_Pictures paired with source code_
Start of Block
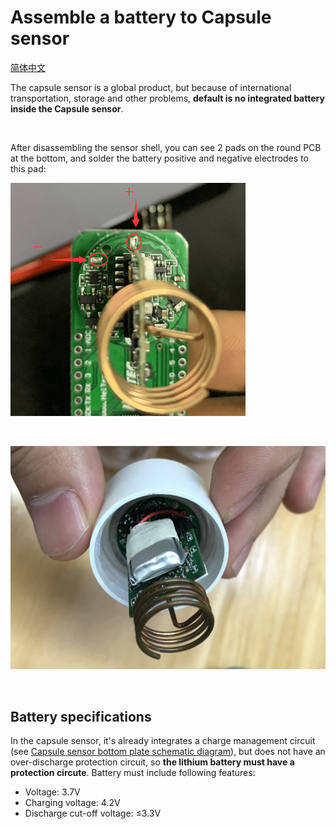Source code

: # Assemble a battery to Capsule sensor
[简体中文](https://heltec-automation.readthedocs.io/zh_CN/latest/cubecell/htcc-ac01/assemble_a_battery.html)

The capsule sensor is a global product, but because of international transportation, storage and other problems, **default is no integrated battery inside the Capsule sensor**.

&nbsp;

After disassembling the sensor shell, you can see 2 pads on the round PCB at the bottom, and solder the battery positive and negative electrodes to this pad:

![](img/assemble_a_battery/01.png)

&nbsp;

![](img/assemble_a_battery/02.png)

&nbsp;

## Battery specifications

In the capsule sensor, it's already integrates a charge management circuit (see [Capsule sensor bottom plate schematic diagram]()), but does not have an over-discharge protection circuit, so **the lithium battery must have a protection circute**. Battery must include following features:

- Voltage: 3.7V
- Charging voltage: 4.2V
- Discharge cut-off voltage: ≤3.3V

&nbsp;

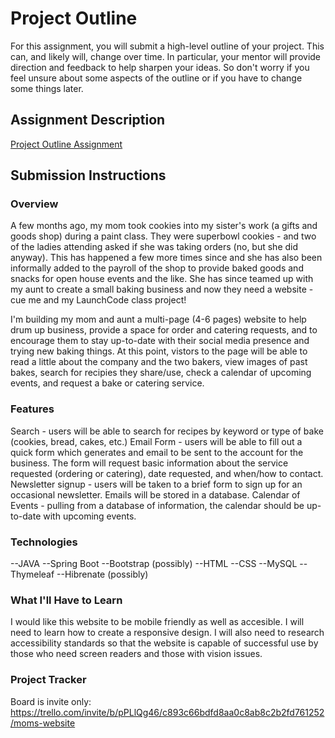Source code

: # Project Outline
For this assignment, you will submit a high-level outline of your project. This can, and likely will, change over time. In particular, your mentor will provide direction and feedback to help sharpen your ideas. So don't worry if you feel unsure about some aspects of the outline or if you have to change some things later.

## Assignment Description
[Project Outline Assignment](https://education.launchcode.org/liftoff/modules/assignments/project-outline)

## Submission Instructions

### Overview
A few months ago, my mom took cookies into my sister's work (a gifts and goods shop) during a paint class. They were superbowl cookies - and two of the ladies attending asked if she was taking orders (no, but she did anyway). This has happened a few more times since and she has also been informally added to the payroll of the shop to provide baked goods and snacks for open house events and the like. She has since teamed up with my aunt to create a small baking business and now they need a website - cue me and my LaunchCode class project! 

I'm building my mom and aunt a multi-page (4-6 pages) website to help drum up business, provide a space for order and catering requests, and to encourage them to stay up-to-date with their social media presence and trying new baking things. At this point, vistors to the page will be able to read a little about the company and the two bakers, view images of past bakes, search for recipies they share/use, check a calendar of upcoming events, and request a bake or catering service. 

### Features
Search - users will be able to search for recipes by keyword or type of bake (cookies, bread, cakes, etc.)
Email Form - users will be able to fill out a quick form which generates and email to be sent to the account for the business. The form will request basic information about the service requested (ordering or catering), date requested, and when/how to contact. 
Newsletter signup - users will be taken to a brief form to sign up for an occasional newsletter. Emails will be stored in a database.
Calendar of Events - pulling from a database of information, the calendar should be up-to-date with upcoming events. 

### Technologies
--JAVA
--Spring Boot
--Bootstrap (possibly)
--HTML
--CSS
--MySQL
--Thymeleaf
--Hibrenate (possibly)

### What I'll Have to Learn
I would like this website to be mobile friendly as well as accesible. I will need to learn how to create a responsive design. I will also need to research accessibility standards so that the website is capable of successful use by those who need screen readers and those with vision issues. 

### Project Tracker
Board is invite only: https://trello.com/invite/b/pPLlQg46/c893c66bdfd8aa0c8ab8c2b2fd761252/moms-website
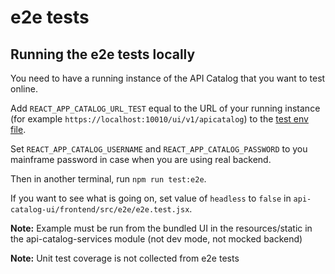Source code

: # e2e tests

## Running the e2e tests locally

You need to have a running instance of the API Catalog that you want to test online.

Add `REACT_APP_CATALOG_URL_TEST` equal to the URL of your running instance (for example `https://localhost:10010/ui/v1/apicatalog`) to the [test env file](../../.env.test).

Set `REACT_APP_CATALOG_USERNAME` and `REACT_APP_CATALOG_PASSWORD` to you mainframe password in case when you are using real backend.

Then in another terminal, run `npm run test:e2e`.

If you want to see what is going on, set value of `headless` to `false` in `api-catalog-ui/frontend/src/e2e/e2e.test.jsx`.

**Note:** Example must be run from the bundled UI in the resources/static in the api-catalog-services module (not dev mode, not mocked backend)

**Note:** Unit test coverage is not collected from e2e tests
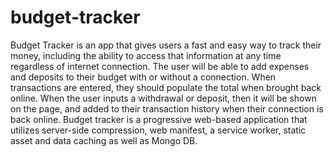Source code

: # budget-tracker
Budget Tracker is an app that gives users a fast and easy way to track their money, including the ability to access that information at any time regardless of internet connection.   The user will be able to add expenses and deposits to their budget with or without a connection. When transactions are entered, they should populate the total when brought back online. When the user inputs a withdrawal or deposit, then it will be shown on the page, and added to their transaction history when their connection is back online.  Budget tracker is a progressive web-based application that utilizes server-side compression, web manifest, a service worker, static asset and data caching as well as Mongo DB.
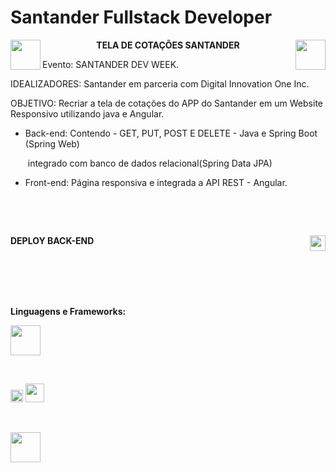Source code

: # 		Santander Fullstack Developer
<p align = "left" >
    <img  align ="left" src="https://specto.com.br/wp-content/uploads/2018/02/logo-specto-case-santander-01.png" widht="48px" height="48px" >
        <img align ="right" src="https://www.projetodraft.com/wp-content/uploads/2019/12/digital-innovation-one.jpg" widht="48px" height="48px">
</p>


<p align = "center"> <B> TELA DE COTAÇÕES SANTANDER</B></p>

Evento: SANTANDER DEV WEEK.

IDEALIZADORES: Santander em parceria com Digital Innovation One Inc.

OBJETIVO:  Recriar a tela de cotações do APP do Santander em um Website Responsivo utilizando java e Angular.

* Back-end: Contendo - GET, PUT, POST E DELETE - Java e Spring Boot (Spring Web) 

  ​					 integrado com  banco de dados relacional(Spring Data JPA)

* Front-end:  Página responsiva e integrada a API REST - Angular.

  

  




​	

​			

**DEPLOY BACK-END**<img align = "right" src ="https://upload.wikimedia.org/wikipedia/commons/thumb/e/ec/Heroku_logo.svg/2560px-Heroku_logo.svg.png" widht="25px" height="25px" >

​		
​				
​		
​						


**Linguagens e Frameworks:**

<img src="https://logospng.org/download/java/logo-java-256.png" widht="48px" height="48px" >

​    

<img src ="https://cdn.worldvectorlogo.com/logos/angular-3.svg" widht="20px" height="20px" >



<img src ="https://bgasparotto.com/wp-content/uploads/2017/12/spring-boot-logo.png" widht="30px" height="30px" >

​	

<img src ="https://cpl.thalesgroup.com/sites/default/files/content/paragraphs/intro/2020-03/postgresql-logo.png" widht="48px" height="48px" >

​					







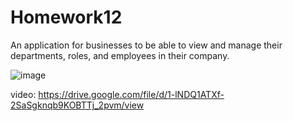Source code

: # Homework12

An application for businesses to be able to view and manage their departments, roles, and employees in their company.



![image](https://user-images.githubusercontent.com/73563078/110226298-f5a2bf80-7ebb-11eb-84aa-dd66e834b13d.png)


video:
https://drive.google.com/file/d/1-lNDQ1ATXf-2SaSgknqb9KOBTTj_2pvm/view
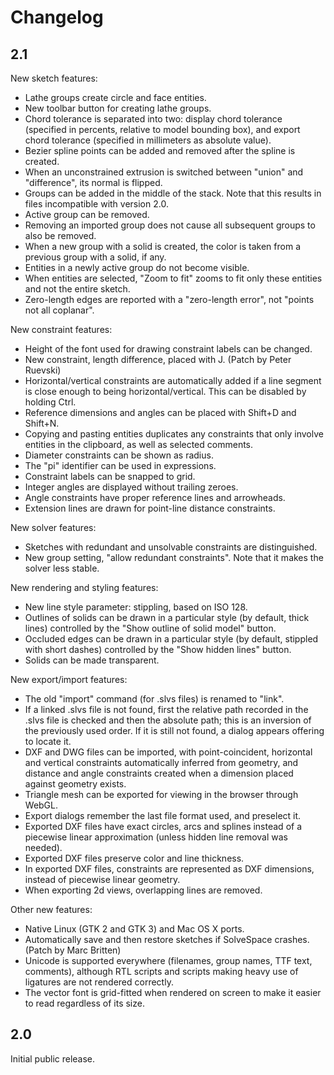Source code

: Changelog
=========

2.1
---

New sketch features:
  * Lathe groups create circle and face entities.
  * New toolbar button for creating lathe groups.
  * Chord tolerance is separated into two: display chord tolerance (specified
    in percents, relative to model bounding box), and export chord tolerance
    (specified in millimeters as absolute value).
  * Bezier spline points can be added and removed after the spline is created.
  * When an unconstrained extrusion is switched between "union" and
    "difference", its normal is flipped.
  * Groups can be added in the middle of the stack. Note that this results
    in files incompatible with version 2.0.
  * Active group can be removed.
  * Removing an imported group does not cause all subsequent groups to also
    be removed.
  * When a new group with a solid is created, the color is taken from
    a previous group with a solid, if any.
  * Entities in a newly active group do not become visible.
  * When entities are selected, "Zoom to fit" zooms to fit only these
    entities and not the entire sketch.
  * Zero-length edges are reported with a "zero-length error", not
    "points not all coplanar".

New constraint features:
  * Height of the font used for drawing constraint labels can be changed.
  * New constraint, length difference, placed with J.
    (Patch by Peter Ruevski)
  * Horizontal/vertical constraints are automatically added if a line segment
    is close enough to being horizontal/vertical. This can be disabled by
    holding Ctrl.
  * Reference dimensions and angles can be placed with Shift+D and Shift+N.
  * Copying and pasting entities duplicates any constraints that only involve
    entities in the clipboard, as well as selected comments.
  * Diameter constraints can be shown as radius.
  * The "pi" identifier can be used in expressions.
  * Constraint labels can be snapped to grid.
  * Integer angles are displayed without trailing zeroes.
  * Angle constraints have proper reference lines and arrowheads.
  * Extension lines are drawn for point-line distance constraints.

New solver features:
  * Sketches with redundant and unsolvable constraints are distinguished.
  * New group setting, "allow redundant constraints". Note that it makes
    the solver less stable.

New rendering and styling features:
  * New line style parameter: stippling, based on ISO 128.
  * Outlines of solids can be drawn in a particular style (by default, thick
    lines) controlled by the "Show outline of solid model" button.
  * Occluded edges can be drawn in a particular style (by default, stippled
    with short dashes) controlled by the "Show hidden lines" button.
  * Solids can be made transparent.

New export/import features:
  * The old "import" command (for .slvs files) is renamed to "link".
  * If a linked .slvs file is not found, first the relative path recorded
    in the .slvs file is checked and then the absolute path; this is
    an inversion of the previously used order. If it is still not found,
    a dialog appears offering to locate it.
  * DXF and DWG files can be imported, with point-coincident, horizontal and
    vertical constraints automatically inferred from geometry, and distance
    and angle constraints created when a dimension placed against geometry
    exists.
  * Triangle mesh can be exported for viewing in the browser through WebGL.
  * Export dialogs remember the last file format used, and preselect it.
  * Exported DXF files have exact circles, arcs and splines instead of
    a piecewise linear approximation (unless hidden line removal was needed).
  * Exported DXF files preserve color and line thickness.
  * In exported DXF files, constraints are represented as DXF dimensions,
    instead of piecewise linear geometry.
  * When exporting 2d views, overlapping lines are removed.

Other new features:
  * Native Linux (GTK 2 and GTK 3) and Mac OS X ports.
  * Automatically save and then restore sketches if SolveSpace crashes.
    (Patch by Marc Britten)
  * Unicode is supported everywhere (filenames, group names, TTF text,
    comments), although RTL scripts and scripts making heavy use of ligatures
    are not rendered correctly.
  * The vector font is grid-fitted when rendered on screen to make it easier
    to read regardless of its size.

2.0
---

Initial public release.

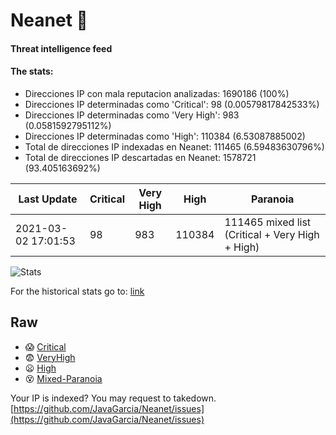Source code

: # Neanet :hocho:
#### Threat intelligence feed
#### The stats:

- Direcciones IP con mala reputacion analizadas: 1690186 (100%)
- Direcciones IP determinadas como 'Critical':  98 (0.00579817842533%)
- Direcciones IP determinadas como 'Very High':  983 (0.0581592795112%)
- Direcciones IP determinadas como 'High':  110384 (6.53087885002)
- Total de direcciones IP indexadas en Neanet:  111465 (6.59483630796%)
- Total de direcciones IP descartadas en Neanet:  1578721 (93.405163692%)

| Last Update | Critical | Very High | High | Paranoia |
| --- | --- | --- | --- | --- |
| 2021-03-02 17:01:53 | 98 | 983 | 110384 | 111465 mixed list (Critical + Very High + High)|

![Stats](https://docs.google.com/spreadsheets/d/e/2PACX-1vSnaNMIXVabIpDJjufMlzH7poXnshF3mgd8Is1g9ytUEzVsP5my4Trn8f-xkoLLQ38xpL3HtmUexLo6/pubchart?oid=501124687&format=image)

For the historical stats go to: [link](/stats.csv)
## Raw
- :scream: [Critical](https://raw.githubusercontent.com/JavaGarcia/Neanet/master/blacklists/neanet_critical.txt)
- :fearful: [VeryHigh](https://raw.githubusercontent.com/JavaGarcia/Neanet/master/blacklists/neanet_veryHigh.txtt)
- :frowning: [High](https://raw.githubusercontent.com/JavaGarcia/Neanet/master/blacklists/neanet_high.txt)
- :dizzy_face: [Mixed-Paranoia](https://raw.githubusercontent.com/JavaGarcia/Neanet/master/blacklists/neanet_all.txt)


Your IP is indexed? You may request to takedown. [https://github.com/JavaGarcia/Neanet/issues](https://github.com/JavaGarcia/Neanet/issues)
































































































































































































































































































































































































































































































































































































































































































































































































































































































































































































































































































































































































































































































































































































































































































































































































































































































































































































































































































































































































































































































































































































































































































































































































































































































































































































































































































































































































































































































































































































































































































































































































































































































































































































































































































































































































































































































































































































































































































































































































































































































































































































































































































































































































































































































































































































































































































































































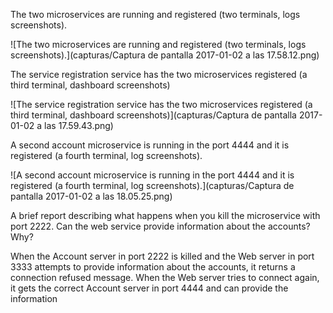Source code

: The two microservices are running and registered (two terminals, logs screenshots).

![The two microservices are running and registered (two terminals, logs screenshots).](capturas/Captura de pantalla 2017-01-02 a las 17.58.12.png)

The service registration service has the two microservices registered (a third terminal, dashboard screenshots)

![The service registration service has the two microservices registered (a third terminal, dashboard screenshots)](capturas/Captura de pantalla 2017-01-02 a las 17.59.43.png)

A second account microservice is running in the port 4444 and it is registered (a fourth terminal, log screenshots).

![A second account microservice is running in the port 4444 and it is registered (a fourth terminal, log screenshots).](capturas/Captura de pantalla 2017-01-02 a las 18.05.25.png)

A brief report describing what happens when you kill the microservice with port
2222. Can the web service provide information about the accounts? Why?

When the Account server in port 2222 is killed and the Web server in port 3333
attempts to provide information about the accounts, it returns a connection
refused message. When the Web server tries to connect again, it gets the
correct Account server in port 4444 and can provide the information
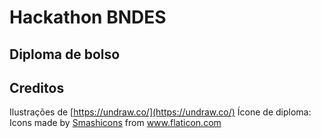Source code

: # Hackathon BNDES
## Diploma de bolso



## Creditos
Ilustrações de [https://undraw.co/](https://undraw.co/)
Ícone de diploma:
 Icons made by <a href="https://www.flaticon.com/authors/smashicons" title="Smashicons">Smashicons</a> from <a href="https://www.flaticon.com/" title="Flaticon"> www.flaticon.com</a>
End of Block
_How to complete this task_
What you return must match the lines from the top of the data through the line with "[简体中文](https:/" exactly, with the pictures removed.

_Exercise solution_
Source code

: # Assemble a battery to Capsule sensor
[简体中文](https://heltec-automation.readthedocs.io/zh_CN/latest/cubecell/htcc-ac01/assemble_a_battery.html)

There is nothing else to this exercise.